A few senators must have finally had enough on one of their many flights to and from their home districts.

Last week, a bill was introduced that would "forbid airlines from imposing ridiculous fees" — specifically, the baggage and changed reservation fees that have become a staple for many large airlines.

If such a bill actually made it into law, what would it mean for airline companies? As much as 15 percent of some carriers' total operating revenue comes from just those two fees (not counting all the other fees that travelers may end up paying), according to Bureau of Transportation Statistics data. Low-cost airlines like Spirit Airlines and Allegiant Air are especially reliant on those revenue sources.

That wasn't always the case.
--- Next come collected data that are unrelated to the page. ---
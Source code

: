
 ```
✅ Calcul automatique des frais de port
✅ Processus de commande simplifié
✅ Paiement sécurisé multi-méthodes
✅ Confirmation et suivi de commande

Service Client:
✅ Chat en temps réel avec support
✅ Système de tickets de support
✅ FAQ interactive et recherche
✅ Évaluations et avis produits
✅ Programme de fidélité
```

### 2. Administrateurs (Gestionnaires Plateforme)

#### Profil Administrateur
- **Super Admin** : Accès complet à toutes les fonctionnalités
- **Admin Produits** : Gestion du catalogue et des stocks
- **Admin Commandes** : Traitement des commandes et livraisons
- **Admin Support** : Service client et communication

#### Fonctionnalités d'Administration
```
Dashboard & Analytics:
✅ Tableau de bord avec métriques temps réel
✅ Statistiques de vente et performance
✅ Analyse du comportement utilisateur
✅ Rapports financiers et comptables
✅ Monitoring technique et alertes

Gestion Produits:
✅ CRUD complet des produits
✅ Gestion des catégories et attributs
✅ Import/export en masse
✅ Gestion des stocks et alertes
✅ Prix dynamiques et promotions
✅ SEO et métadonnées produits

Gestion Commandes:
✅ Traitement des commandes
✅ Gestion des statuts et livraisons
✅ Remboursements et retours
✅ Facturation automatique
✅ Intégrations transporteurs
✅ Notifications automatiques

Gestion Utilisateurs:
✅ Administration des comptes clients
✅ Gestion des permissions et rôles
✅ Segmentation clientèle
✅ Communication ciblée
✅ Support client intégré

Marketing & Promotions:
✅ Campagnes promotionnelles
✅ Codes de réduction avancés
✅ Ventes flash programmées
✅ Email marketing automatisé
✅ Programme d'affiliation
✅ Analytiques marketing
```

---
Before 2009, those fees were a negligible part of most carriers' revenue. Today, airline profits would suffer if those fees disappeared.

From 2007 to 2014, "ancillary fees" in total (including other services like priority boarding and Wi-Fi) increased 1,400 percent, according to a report released last year by the Senate Committee on Commerce, Science and Transportation.

The industry trade group Airlines for America said the bill "seeks to reregulate airline industry pricing and service provisions, which were successfully deregulated in 1978."

The shift in how customers are charged for baggage started at low-cost carriers like Spirit in the late 2000s. It didn't take long for the larger carriers to also charge for checked bags and for reservation cancellation fees. Today, ancillary fees are worth tens of billions in revenue.

While airlines often argue that the unbundling of services offers customers more control over their flight costs, the new revenue sources also have been profit drivers for the low-margin airline industry.

The proposed legislation would require that fees be proportional to the related costs. But it's hard to estimate how overblown those fees currently are without detailed data from the companies. Here's how each airline's operating profit compares to its fee revenue over the last two years (Q4 2013 to Q3 2015):

Even a modest decrease in fees would have a substantial impact on the bottom line for low-cost companies like Spirit Airlines, Allegiant Air, Frontier and Virgin America. Sun Country Airlines could stop being profitable if its fees were reduced.

Spirit uses a sliding scale ranging from about $30 for the first bag during online booking to $100 at the gate. Southwest is the only airline that still offers free checked bags and free cancellation. Jet Blue started charging fees for travelers' first bags last summer.

It's probably unlikely that the bill's backers will be able to push airline regulation of this sort through Congress, and if they did carriers would likely raise base fares to make up the losses. The average inflation-adjusted airfare is up 14 percent since 2009, as high consumer demand continues to outweigh huge savings on jet fuel, according to Bureau of Transportation Statistics domestic flight data.